Problem to work on: From the listing below, copy each line that holds "control".
Segment Start: Records provided
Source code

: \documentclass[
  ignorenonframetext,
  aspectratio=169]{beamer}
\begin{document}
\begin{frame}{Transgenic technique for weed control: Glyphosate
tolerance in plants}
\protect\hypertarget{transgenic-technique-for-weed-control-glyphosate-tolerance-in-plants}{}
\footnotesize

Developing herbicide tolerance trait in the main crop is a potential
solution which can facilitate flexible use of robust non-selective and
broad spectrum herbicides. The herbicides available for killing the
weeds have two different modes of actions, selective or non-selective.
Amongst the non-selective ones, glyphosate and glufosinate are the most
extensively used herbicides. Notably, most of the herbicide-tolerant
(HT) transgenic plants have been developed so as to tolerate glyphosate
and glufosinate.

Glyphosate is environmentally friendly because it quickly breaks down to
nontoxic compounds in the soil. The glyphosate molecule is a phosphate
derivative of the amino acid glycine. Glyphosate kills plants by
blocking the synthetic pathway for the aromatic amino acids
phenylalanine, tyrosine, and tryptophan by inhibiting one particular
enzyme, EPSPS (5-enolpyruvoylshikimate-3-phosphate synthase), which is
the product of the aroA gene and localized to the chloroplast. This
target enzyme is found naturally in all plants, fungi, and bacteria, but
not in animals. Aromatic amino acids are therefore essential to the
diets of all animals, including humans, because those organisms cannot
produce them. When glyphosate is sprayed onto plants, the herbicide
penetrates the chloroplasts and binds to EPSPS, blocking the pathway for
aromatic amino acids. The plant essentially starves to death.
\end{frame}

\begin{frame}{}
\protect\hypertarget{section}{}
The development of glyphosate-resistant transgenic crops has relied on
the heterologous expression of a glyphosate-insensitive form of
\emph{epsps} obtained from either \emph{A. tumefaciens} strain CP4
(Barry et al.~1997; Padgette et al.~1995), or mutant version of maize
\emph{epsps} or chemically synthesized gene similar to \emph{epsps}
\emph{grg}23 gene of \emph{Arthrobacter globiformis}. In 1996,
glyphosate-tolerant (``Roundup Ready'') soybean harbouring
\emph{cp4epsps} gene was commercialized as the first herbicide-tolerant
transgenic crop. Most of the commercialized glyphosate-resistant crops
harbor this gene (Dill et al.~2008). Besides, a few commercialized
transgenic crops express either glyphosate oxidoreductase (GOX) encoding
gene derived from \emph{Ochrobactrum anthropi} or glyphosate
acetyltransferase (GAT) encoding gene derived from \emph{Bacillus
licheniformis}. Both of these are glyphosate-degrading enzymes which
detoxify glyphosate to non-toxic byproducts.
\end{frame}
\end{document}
Segment End: Records provided
Exercise answer:
\begin{frame}{Transgenic technique for weed control: Glyphosate
\protect\hypertarget{transgenic-technique-for-weed-control-glyphosate-tolerance-in-plants}{}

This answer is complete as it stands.